───── SOURCE INFORMATION ─────

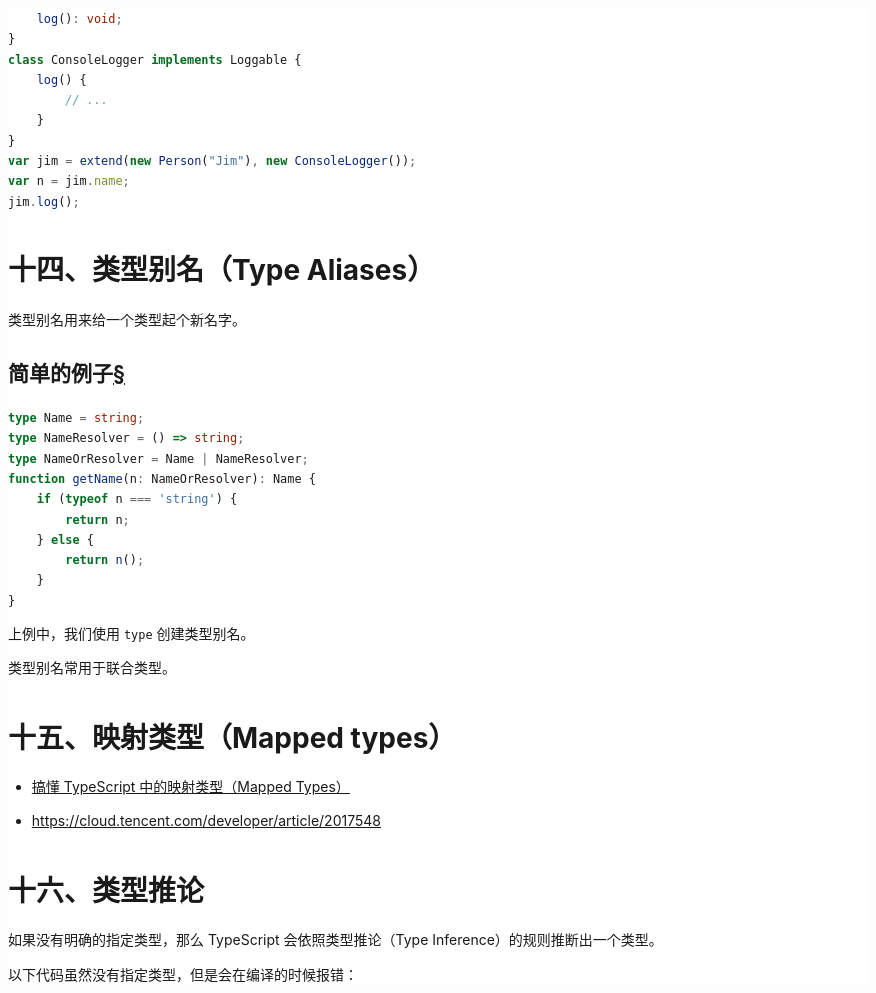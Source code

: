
 ```ts
    log(): void;
}
class ConsoleLogger implements Loggable {
    log() {
        // ...
    }
}
var jim = extend(new Person("Jim"), new ConsoleLogger());
var n = jim.name;
jim.log();
```



# 十四、类型别名（Type Aliases）

类型别名用来给一个类型起个新名字。

## 简单的例子[§](https://ts.xcatliu.com/advanced/type-aliases.html#简单的例子)

```ts
type Name = string;
type NameResolver = () => string;
type NameOrResolver = Name | NameResolver;
function getName(n: NameOrResolver): Name {
    if (typeof n === 'string') {
        return n;
    } else {
        return n();
    }
}
```

上例中，我们使用 `type` 创建类型别名。

类型别名常用于联合类型。



# 十五、映射类型（Mapped types）

* [搞懂 TypeScript 中的映射类型（Mapped Types）](https://segmentfault.com/a/1190000041715281)

* https://cloud.tencent.com/developer/article/2017548



# 十六、类型推论

如果没有明确的指定类型，那么 TypeScript 会依照类型推论（Type Inference）的规则推断出一个类型。

以下代码虽然没有指定类型，但是会在编译的时候报错：
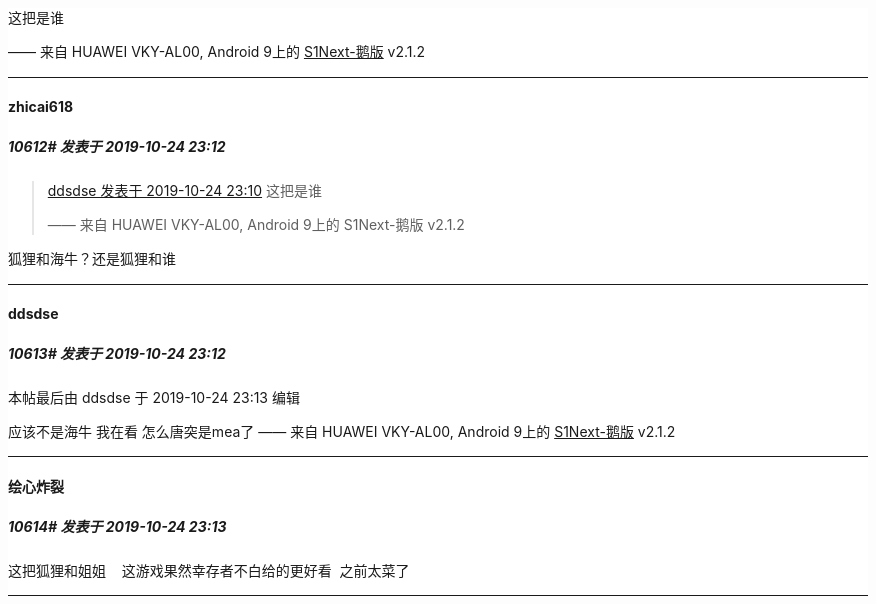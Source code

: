 


这把是谁

—— 来自 HUAWEI VKY-AL00, Android 9上的 [S1Next-鹅版](https://github.com/ykrank/S1-Next/releases) v2.1.2







-----

####  zhicai618  
##### 10612#       发表于 2019-10-24 23:12



<blockquote><a href="httphttps://bbs.saraba1st.com/2b/forum.php?mod=redirect&amp;goto=findpost&amp;pid=45300566&amp;ptid=1856302" target="_blank">ddsdse 发表于 2019-10-24 23:10</a>
这把是谁

—— 来自 HUAWEI VKY-AL00, Android 9上的 S1Next-鹅版 v2.1.2</blockquote>
狐狸和海牛？还是狐狸和谁







-----

####  ddsdse  
##### 10613#       发表于 2019-10-24 23:12



 本帖最后由 ddsdse 于 2019-10-24 23:13 编辑 

应该不是海牛 我在看
怎么唐突是mea了
—— 来自 HUAWEI VKY-AL00, Android 9上的 [S1Next-鹅版](https://github.com/ykrank/S1-Next/releases) v2.1.2







-----

####  绘心炸裂  
##### 10614#       发表于 2019-10-24 23:13




这把狐狸和姐姐    这游戏果然幸存者不白给的更好看  之前太菜了







-----
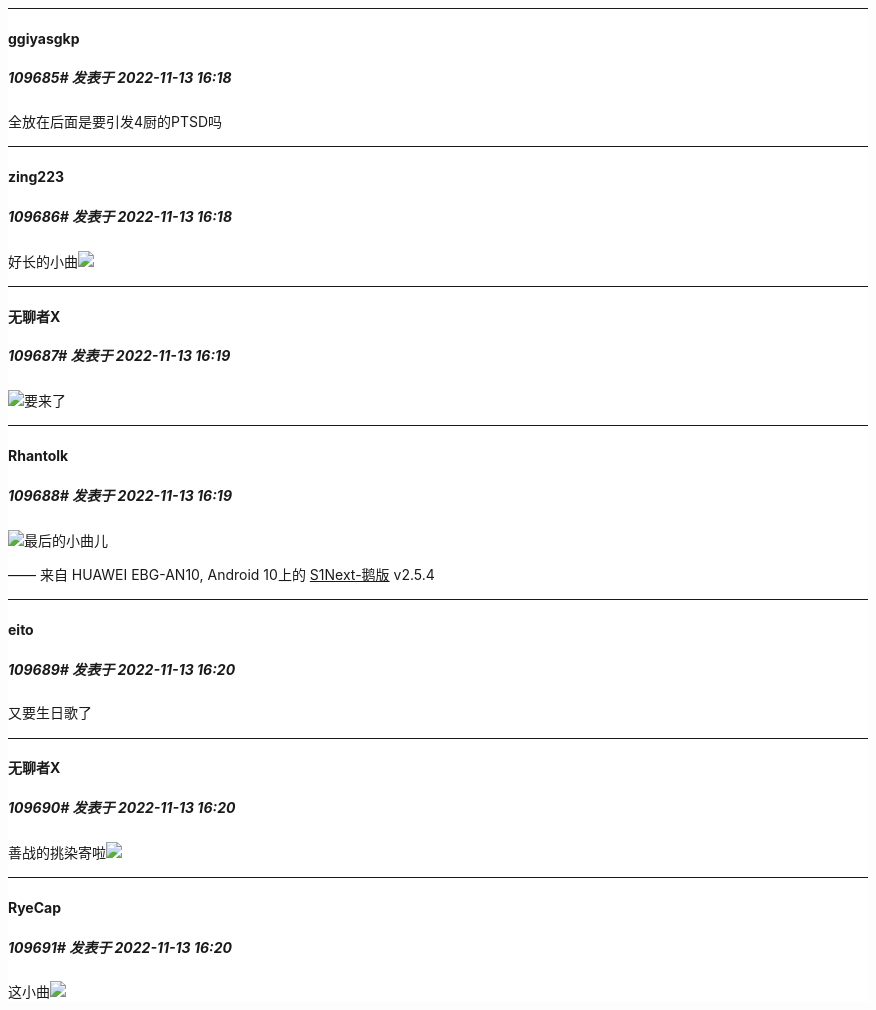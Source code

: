 *****

####  ggiyasgkp  
##### 109685#       发表于 2022-11-13 16:18

全放在后面是要引发4厨的PTSD吗

*****

####  zing223  
##### 109686#       发表于 2022-11-13 16:18

好长的小曲<img src="https://static.saraba1st.com/image/smiley/face2017/067.png" referrerpolicy="no-referrer">

*****

####  无聊者X  
##### 109687#       发表于 2022-11-13 16:19

<img src="https://static.saraba1st.com/image/smiley/face2017/067.png" referrerpolicy="no-referrer">要来了

*****

####  Rhantolk  
##### 109688#       发表于 2022-11-13 16:19

<img src="https://static.saraba1st.com/image/smiley/face2017/068.png" referrerpolicy="no-referrer">最后的小曲儿

—— 来自 HUAWEI EBG-AN10, Android 10上的 [S1Next-鹅版](https://github.com/ykrank/S1-Next/releases) v2.5.4

*****

####  eito  
##### 109689#       发表于 2022-11-13 16:20

又要生日歌了

*****

####  无聊者X  
##### 109690#       发表于 2022-11-13 16:20

善战的挑染寄啦<img src="https://static.saraba1st.com/image/smiley/face2017/067.png" referrerpolicy="no-referrer">

*****

####  RyeCap  
##### 109691#       发表于 2022-11-13 16:20

这小曲<img src="https://static.saraba1st.com/image/smiley/face2017/067.png" referrerpolicy="no-referrer">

─────

- _AIM OF THE EXERCISE_:
The expected answer is a copy of each line in the records that holds the word "ddsdse".

- _RESULT FOR THIS TASK_:
<blockquote><a href="httphttps://bbs.saraba1st.com/2b/forum.php?mod=redirect&amp;goto=findpost&amp;pid=45300566&amp;ptid=1856302" target="_blank">ddsdse 发表于 2019-10-24 23:10</a>
####  ddsdse  
 本帖最后由 ddsdse 于 2019-10-24 23:13 编辑 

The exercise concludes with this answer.